I think this has taken an interesting turn. The problem is that appeals to ‘personal autonomy’ (which as a classical liberal I strongly support; the idea that it’s some exclusive quasi-libertarian thing makes me think you’ve all spent too much time on the internets
![Cheesy](https://talkelections.org/FORUM/Smileys/classic/cheesy.gif)
) is what has driven the move towards ‘permissiveness’, not the reappraisal of sexual acts within a moral framework. By permissiveness I mean a move away from the patriarchal and heteronormative view of morality (which granted the heterosexual male free reign in sexual acts; being able to define what is morally ‘right’ and ‘wrong’ concerning them and also being able to roundly ignore them). What I
don’t mean by ‘permissiveness’ is over sexualisation. That has always manifested itself regardless of what moral and social norms are in place.

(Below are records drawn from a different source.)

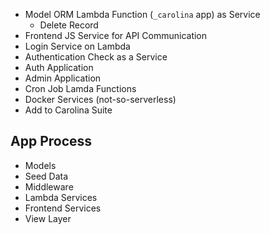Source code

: 
* Model ORM Lambda Function (`_carolina` app) as Service
  * Delete Record
* Frontend JS Service for API Communication
* Login Service on Lambda
* Authentication Check as a Service
* Auth Application
* Admin Application
* Cron Job Lamda Functions
* Docker Services (not-so-serverless)
* Add to Carolina Suite

## App Process #

* Models
* Seed Data
* Middleware
* Lambda Services
* Frontend Services
* View Layer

It is of no coincidence that the LGBT rights movement has manifested and sadly at times in the 20th Century, ebbed, with successive waves of feminism. Women have not attained the advances that they have on the basis of people determining they are ‘morally right’ as women, but on the basis of personal autonomy; in part being granted literal control over their own bodies with their own abilities as women being determined by their contributions rather than the limitations placed upon them a priori by men. Gays have not achieved the position in some parts of society that they currently hold because people have determined
at first that being gay and committing the sexual acts associated with it is either moral or amoral (because a close examination may lead the heterosexual to find it difficult to disassociate heterosexual sexual norms, potential revulsion of the scatological etc from the homosexual physical and emotional experience) but because of the fact that someone being gay doesn’t affect them or doesn’t threaten them. That comes first (and I know from personal experience with people’s reactions to me) and then any moral re-appraisal comes second. I cannot consider that ‘cowardly’ but merely a stage in acceptance.